# To do
Gather each line of the entries below that includes "specify".

········

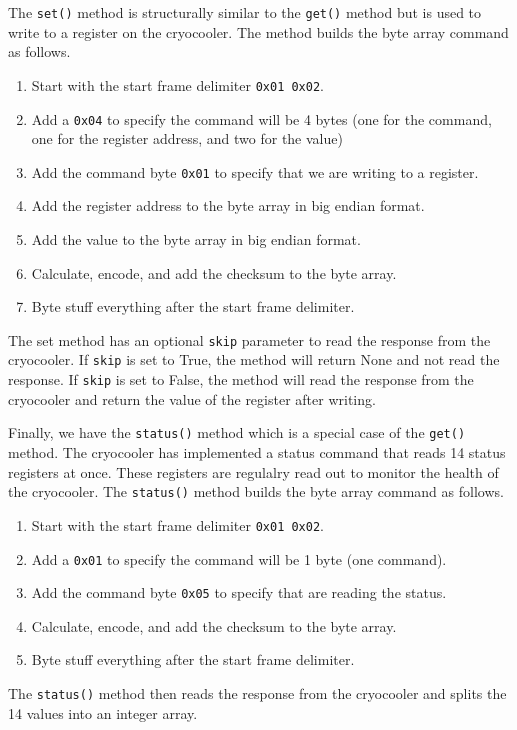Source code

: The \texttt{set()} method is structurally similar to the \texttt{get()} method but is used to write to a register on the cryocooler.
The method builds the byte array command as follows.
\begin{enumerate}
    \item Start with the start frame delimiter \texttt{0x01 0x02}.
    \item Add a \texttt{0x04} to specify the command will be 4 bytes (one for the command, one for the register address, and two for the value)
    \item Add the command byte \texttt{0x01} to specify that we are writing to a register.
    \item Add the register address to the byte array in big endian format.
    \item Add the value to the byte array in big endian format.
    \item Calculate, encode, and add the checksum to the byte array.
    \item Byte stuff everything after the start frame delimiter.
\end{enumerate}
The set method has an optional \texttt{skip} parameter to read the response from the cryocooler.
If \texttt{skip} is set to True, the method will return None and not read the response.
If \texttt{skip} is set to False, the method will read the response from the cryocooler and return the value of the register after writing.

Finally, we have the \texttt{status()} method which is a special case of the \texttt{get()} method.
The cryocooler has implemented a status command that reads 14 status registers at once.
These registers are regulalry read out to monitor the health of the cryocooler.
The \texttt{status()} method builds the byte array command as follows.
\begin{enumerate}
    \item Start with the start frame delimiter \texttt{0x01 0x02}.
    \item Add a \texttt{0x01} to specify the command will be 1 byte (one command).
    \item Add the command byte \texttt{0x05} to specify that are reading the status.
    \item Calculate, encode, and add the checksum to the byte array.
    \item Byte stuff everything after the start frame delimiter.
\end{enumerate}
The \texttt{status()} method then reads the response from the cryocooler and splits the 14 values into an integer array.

········

# Task result
    \item Add a \texttt{0x04} to specify the command will be 4 bytes (one for the command, one for the register address, and two for the value)
    \item Add the command byte \texttt{0x01} to specify that we are writing to a register.
    \item Add a \texttt{0x01} to specify the command will be 1 byte (one command).
    \item Add the command byte \texttt{0x05} to specify that are reading the status.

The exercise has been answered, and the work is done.